Se uma mentira é contada com muita frequência, as pessoas começam a acreditar. Você já pronunciava sua própria sina em 93, Michael. O quão sábio você foi em vida! Talvez você já soubesse como a história terminaria mas você não mudaria, porque sabia que uma vida sem coragem era igualmente sem valor. Ninguém vai me impedir de ser quem eu sou, tu disseste certa vez. Seria mera coincidência a frase que encerra o álbum Invincible?
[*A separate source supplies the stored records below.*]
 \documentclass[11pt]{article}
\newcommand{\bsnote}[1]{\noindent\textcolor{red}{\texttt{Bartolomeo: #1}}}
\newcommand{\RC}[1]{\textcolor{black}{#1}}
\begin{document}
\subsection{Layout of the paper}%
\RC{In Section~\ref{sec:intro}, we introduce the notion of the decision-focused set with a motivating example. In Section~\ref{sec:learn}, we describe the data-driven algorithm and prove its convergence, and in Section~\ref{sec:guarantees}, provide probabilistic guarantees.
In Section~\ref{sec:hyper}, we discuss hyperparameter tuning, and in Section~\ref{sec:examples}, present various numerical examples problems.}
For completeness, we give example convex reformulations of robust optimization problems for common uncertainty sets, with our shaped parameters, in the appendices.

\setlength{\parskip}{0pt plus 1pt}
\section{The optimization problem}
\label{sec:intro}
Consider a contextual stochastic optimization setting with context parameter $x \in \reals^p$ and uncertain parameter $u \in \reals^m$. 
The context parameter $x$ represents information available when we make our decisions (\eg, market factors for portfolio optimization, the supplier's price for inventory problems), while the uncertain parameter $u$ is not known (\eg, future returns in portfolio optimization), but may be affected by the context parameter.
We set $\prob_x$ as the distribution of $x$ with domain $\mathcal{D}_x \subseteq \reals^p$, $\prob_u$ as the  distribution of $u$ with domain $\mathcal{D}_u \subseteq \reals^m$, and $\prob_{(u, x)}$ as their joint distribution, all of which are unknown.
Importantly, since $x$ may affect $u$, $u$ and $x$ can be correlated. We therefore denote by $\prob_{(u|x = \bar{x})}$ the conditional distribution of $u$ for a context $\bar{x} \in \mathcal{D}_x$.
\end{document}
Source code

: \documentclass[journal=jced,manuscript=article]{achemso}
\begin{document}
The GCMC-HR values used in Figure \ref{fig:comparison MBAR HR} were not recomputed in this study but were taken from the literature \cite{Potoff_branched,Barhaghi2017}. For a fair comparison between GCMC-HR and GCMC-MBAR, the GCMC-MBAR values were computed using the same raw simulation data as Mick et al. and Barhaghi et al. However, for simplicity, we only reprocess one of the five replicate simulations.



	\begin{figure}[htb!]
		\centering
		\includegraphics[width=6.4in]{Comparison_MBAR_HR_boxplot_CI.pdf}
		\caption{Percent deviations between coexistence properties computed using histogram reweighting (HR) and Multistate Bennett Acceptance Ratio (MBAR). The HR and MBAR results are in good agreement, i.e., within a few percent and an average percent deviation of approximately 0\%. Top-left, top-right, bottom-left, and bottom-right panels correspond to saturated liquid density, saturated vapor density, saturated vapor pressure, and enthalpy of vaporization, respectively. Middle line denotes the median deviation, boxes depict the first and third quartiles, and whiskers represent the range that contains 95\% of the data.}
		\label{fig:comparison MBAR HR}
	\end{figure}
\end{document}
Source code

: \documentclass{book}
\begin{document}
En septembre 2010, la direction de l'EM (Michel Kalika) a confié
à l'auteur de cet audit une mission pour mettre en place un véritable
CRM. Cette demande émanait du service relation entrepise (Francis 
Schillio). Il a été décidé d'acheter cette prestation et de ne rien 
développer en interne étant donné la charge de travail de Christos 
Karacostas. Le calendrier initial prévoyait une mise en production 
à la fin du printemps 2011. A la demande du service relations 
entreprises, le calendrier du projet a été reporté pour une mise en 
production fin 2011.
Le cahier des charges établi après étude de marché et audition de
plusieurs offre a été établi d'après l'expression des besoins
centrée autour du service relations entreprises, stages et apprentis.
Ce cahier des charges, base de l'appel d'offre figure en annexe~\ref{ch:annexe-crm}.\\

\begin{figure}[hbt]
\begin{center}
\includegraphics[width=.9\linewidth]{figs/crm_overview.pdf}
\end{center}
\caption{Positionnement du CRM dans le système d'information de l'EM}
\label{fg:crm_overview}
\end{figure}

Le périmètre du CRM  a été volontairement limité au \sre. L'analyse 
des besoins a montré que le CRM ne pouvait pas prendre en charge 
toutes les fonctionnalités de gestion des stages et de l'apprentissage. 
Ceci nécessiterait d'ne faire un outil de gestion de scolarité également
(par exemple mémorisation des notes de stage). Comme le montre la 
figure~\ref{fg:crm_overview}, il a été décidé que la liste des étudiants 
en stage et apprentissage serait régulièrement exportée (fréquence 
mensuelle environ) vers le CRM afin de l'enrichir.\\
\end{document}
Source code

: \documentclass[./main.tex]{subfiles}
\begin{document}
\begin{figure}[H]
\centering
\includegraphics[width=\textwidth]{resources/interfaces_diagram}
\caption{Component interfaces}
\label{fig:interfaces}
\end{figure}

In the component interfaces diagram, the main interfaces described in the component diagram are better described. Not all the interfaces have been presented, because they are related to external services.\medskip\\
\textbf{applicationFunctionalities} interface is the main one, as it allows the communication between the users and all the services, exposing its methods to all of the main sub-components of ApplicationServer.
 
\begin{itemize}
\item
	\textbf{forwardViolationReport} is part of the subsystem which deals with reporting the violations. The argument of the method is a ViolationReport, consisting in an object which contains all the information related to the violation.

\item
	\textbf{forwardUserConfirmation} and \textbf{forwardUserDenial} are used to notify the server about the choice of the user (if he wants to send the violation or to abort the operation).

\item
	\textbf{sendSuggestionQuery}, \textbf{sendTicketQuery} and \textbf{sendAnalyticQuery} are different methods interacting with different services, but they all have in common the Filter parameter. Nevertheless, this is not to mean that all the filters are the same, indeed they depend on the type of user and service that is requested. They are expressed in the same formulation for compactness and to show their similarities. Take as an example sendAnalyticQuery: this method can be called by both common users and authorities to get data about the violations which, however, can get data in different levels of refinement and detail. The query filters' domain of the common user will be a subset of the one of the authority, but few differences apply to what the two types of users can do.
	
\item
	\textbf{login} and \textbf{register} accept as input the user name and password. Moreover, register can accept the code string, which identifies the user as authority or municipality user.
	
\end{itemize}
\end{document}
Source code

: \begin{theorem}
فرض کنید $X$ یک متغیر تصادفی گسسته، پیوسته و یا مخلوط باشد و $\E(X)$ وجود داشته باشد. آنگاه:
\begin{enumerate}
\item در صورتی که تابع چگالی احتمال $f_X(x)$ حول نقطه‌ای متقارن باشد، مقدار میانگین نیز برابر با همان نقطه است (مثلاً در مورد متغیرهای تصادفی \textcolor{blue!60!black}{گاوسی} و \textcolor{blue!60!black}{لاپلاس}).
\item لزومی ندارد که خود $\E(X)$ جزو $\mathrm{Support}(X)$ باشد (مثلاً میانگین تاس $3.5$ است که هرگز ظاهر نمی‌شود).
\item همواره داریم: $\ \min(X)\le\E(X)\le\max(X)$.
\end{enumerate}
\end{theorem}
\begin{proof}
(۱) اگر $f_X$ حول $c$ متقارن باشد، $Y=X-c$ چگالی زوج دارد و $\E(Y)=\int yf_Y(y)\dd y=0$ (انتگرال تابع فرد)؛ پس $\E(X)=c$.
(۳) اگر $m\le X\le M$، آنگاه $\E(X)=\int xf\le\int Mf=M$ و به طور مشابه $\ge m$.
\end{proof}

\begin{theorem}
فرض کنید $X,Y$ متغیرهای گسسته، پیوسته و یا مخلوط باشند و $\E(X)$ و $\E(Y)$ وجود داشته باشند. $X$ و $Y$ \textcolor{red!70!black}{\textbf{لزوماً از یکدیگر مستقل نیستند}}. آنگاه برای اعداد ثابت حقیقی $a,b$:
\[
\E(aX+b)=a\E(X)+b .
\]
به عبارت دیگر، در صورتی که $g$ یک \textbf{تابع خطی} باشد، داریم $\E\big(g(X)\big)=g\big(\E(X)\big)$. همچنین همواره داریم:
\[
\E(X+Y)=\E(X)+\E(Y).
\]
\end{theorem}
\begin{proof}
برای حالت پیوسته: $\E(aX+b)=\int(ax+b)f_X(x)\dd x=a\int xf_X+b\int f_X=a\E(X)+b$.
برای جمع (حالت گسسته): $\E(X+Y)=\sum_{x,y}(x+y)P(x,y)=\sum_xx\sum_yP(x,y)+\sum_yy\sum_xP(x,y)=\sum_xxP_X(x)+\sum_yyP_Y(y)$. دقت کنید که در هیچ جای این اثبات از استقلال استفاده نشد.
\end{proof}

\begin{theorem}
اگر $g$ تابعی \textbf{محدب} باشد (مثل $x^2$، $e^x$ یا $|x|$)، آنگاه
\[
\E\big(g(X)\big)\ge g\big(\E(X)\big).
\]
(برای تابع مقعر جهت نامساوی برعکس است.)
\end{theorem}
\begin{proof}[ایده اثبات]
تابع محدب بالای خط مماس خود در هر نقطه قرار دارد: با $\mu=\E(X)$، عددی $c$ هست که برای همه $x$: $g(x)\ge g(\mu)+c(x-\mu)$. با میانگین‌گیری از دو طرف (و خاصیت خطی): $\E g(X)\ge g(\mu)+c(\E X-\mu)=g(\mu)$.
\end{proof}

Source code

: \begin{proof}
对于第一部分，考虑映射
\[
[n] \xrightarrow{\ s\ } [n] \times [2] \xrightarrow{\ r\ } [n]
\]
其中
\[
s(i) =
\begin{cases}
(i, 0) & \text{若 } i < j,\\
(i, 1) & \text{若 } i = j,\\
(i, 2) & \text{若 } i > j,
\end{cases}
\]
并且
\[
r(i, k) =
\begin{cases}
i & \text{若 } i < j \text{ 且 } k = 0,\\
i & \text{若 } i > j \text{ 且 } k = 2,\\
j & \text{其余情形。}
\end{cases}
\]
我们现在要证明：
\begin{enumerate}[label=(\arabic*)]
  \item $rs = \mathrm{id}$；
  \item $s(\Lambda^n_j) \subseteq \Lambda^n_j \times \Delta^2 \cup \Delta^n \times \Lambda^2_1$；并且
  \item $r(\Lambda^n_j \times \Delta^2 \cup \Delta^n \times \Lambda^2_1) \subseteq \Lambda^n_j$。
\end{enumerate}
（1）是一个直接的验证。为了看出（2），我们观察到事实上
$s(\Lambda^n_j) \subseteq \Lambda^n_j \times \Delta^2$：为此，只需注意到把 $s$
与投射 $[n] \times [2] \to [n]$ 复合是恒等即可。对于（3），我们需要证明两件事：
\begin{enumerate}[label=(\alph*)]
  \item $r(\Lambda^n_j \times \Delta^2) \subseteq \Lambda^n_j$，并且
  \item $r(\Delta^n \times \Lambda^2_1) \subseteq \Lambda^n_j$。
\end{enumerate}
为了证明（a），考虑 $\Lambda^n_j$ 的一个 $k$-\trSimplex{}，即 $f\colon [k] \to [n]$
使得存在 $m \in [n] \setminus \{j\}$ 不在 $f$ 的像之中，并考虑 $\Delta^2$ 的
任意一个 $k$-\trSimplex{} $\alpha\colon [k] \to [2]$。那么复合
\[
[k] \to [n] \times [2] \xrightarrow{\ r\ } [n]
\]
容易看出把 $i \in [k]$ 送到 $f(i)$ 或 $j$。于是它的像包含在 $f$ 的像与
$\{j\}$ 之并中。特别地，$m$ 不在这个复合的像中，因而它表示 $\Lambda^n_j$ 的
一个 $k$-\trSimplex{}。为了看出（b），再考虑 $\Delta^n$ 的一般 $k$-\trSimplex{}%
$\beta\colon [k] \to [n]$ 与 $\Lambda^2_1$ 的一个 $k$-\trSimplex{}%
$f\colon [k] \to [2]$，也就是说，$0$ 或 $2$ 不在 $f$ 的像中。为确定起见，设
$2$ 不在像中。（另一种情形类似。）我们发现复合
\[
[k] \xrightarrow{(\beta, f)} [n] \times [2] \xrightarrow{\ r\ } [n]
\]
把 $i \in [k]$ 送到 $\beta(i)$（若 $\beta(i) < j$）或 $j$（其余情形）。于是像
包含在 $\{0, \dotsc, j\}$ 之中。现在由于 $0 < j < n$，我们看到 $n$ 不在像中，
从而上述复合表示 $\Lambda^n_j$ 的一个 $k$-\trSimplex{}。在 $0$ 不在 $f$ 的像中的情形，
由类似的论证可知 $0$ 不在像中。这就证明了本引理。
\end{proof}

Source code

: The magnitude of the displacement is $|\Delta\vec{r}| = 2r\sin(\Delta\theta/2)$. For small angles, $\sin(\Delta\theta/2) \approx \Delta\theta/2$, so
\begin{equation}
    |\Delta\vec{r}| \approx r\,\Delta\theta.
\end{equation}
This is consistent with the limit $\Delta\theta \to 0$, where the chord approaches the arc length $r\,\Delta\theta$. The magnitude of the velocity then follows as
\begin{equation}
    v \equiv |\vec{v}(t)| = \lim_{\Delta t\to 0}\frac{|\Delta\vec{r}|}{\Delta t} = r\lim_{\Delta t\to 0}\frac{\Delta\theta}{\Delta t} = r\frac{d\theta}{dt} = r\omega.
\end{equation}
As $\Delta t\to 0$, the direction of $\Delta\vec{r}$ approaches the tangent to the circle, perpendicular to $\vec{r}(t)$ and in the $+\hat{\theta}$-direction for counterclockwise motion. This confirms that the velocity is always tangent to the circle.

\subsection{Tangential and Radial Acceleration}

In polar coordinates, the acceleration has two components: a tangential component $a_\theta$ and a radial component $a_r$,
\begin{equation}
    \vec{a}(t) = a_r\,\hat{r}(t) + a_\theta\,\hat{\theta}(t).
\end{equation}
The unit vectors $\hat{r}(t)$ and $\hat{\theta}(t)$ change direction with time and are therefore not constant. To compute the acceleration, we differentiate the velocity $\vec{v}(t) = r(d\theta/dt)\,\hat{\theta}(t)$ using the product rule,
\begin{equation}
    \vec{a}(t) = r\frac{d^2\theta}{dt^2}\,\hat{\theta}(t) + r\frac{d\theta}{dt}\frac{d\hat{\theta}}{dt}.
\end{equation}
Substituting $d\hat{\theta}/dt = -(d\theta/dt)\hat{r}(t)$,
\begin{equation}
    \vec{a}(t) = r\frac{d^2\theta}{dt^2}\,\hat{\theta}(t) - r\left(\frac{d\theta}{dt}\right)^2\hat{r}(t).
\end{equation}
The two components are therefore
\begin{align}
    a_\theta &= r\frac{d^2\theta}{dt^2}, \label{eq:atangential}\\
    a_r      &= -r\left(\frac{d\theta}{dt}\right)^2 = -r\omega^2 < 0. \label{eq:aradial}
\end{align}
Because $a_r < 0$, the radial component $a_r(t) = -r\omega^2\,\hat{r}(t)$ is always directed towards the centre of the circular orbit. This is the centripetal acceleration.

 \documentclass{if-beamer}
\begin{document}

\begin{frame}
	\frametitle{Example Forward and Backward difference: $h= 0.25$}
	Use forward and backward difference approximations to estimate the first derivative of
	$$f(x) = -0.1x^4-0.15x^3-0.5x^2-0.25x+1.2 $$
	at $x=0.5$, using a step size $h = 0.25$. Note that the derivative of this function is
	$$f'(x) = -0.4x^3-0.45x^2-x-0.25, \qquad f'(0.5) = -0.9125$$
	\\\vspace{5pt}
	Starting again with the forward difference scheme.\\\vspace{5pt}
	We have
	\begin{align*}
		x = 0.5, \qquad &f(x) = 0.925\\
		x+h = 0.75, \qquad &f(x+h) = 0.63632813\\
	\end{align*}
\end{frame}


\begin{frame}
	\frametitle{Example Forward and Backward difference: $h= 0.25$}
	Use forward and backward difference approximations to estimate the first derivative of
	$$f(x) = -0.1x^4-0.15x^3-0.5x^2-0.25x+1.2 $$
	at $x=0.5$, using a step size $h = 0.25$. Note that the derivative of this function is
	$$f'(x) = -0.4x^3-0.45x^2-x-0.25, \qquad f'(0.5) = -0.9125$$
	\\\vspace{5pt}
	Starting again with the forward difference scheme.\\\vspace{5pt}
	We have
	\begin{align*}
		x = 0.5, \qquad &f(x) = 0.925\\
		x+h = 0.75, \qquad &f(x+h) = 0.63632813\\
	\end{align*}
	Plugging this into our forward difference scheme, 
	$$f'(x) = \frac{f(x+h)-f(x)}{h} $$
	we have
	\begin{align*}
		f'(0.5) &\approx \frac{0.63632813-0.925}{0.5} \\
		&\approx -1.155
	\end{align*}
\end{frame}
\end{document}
O que você acabou de presenciar poderia ser o fim de um pesadelo particularmente aterrorizante. Não é! É apenas o começo.

10 anos depois, o mesmo cenário se materializa. Um julgamento-piada para quem quer que tenha lido tudo o que importava no caso: as transcrições da Corte. Para a mídia, o espetáculo do século, para a América, a chance de finalmente enterrar Michael Jackson, o superstar negro e seu legado. Diane Dimond, Larry Feldman, Gavin Arvizo, Maureen Orth, Tom Sneddon, Tommy Mottola... ATV. A que importava a verdade ao mundo, não é mesmo, Gary Dunlap? Mais perversamente divertido era sentar no sofá de casa, vendo as "bizarrices" de Michael Jackson na TV e dar risada do pedófilo, como se houvesse alguma coisa de engraçado em pedofilia, suas vítimas e seus agressores.


O seu coração tinha de parar porque ninguém agüenta tanta injustiça, tanto desamor. Você se foi por cima do jogo, morreu como o guerreiro que sempre foi em vida. Deu ainda um tapa final na cara do mundo todo, dando um gostinho de retorno para deixar suas performances apenas na nossa memória. Bem feito. O mundo não te merecia.

Quem sabe agora o que se passa na cabeça e nos corações dos anjinhos Prince, Paris e Blanket, as verdadeiras vítimas de sua morte? Como entenderão eles que o papai não volta mais? Eu não sei o que eles pensarão do mundo fora da Neverland de amor que o pai criou para eles. Eu sinto imensamente por eles e por uma dor que é imensurável. Eu sei o que penso de um mundo sem Michael Jackson e não gosto nenhum pouco disso. Não tem muito sentido nisso. E eu, que era tão sabichão, achava que entendia Morrissey. Agora eu entendo. Agora, a cada minuto da minha vida, eu sinto o chão cair sobre a minha cabeça.